Marjorie unpacked the basket of supper.

“I don’t feel like eating,” said Nick.

“Come on and eat, Nick.”

“All right.”

They ate without talking and watched the two rods and the firelight in the water.

“There’s going to be a moon tonight,” said Nick. He looked across the bay to the hills that were be­ginning to sharpen against the sky. Beyond the hills he knew the moon was coming up.

“I know it,” Marjorie said happily.

“You know everything,” Nick said.

“Oh, Nick, please cut it out! Please, please don’t be that way!”

“I can’t help it,” Nick said. “You do. You know everything. That’s the trouble. You know you do.”

Marjorie did not say anything.

“I’ve taught you everything. You know you do. What don’t you know, anyway?”

“Oh, shut up,” Marjorie said. “There comes the moon.”

They sat on the blanket without touching each other and watched the moon rise.

“You don’t have to talk silly,” Marjorie said. “What’s really the matter?”

“I don’t know.”

“Of course you know.”

“No I don’t.”

“Go on and say it.”

Nick looked on at the moon, coming up over the hills.

“It isn’t fun any more.”

He was afraid to look at Marjorie. Then he looked at her. She sat there with her back toward him. He looked at her back. “It isn’t fun any more. Not any of it.”

She didn’t say anything. He went on. “I feel as though everything was gone to hell inside of me. I don’t know, Marge. I don’t know what to say.”

He looked on at her back.

“Isn’t love any fun?” Marjorie said.

“No,” Nick said. Marjorie stood up. Nick sat there, his head in his hands.

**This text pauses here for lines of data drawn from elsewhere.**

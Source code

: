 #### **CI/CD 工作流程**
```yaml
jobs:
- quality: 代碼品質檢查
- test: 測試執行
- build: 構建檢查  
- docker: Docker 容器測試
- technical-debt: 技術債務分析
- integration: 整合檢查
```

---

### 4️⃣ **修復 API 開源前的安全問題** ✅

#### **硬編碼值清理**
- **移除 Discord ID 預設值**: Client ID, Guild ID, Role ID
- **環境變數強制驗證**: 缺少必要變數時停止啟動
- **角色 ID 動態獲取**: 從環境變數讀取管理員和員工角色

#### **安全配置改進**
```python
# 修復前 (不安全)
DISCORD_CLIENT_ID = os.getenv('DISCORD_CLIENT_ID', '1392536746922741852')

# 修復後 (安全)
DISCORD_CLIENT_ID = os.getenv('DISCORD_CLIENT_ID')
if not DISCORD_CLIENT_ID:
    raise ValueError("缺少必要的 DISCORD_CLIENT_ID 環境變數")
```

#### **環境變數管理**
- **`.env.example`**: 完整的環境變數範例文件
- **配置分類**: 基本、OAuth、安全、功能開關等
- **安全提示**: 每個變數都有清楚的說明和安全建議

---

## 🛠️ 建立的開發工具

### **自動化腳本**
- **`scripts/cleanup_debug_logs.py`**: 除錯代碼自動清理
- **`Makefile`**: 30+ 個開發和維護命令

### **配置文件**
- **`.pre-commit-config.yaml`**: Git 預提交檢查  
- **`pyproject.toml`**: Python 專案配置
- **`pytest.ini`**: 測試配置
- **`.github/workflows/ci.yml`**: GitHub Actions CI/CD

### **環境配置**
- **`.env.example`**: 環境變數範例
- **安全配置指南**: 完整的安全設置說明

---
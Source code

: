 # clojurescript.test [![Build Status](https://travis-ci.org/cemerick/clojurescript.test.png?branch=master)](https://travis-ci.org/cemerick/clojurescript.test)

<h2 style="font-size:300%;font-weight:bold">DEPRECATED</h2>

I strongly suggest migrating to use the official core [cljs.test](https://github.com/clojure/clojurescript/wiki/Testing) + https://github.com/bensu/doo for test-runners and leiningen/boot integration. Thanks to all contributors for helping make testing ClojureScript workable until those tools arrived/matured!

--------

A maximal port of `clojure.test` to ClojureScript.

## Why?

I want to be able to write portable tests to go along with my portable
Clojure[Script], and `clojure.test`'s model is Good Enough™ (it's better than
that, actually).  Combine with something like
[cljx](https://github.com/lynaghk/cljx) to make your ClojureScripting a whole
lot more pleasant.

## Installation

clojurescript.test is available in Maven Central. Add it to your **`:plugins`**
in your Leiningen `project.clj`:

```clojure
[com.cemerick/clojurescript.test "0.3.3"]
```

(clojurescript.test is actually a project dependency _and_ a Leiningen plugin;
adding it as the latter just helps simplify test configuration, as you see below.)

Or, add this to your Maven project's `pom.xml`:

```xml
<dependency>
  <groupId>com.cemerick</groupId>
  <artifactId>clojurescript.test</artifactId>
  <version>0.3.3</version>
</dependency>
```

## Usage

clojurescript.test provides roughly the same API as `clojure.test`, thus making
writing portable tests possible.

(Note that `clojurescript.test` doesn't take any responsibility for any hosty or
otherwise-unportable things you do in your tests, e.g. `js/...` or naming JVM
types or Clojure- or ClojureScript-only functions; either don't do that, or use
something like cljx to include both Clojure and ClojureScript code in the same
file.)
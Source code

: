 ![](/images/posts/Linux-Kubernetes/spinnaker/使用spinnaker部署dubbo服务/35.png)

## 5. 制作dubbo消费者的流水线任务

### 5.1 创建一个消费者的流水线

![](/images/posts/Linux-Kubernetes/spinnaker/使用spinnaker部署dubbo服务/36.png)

“I’m going to take the boat,” Marjorie called to him. “You can walk back around the point.”

“All right,” Nick said. “I’ll push the boat off for you.”

“You don’t need to,” she said. She was afloat in the boat on the water with the moonlight on it. Nick went back and lay down with his face in the blanket by the fire. He could hear Marjorie rowing on the water.

He lay there for a long time. He lay there while he heard Bill come into the clearing, walking around the woods. He felt Bill coming up to the fire. Bill didn’t touch him, either.

“Did she go all right?” Bill said.

“Oh, yes,” Nick said, lying, his face on the blanket

“Have a scene?”

“No, there wasn’t any scene.”

“How do you feel?”

“Oh, go away, Bill! Go away for a while.” Bill selected a sandwich from the lunch basket and walked over to have a look at the rods.

The Three-Day Blow

The rain stopped as Nick turned into the road that went up through the orchard. The fruit had been picked and the fall wind blew through the bare trees. Nick stopped and picked up a Wagener apple from beside the road, shiny in the brown grass from the rain. He put the apple in the pocket of his Mackinaw coat.

The road came out of the orchard on to the top of the hill. There was the cottage, the porch bare, smoke coming from the chimney. In back were the garage, the chicleen coop and the second-growth timber like a hedge against the woods behind. The big trees swayed far over in the wind as he watched. It was the first of the autumn storms.